What is this /dev/disk1? Using file -sL on each partition can give a little bit more insight into what is going on. (Note - I ran these commands while in a terminal because there was no good way for me to get a screen shot in single-user mode...the text went all the way across the screen. However, the commands and outputs are similar while in single-user mode)


From these results I can tell that disk0s1 is the EFI partition, and disk0s3 is an HFS partition. disk0s2 is showing as "data". This happens when the file command can't tell what the file is, it just gives a generic "data" in response - which makes sense if the partition is encrypted.

Some quick math give us the partition sizes:

EFI disk0s1 size = 409600 sectors X 512 bytes per sector =  209715200 bytes = ~210 MB
HFS disk0s3 size = 4096 bytes per block X 158692 blocks = 650002432 bytes = ~650 MB

Next, I want to see what size disk0s2 is. I can use fdisk /dev/disk0s2 for this:



disk0s2 size = 1951845952 sectors X 512 bytes per sector = 999345127424 bytes =~999.3 GB. Definitely the biggest of them all!

Now I want to see how big /dev/disk1 is to compare it to the other partitions. Here I will use /dev/rdisk1 because /dev/disk1 is busy. /dev/rdisk is the raw disk of /dev/disk1:

rdisk1 size = 4096 bytes per block X 243898823 blocks = 999009579008 bytes =~ 999 GB

/dev/disk0s2 and /dev/disk1 are about the same size, 999GB, and /dev/disk1 is a readable HFS partition. Based on my experience and the outputs above, it appears /dev/disk1 is the OS X partition (disk0s2) in a decrypted state.

For imaging, either /dev/disk0 or /dev/disk1 can be used. If /dev/disk0 is used, all three partitions will be captured, but the data in the MacOSX partition - /dev/disk0s2 will remain in the encrypted state. If /dev/disk1 is imaged, it will have the MacOSX data in an decrypted state,but will not have partition 1 (EFI partition) and partition 3 (Recovery partition). I like to grab both /dev/disk0 and /dev/disk1.


Step 3 - Mount the external USB Drive 
The next step is to mount the external USB drive so the image can be saved onto it. The USB drive can be formatted in FAT32 or HFS. FAT32 has the benefit of both Windows and Mac being able to access it, but it has a 4GB file size limit. While HFS does not have the 4GB limit, Windows is not able to see it by default (if you have a Mac with bootcamp your Windows OS should be able to read HFS if the bootcamp drivers are installed).

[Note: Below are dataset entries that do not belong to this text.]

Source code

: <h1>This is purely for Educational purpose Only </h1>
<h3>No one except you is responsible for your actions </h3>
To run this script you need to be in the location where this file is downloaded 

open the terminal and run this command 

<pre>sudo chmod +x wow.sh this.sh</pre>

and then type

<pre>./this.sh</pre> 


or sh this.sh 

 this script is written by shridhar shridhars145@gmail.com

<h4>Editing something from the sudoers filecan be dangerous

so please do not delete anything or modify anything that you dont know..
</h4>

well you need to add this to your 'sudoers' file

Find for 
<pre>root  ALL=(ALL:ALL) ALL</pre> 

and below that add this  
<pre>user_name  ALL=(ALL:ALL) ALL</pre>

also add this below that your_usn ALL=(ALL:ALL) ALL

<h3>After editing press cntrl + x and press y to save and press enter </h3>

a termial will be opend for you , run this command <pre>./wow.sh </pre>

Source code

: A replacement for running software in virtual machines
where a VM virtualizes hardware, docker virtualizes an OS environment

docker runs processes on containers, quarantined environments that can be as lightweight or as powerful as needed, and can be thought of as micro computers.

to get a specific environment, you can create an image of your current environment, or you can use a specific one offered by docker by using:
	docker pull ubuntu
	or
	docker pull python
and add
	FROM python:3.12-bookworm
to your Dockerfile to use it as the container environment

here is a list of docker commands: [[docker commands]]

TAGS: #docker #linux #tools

For my tests I used a FAT32 USB drive for the unencrypted system, and an HFS USB drive for the encrypted system so I could demonstrate the syntax for both.

After plugging in the USB drive, run ls /dev/disk* again. Compare the outputs to determine which /dev device belongs to the USB drive

ls /dev/disk*


Unencrypted
For this system the FAT32 USB drive has been inserted, which shows up as /dev/disk1. The partition that needs to be mounted is /dev/disk1s1:




Encrypted
For this system the HFS USB drive has been inserted, which shows up as /dev/disk2. This drive has two partitions. The partition that needs to be mounted is /dev/disk2s2:



(If there are multiple partitions showing on the USB drive the file -sL command can be used to get more information if you're not sure which one to mount.)

Once you've determined the USB device keep this handy for the mount command. The next few commands and outputs are the same for the unencrypted and encrypted system.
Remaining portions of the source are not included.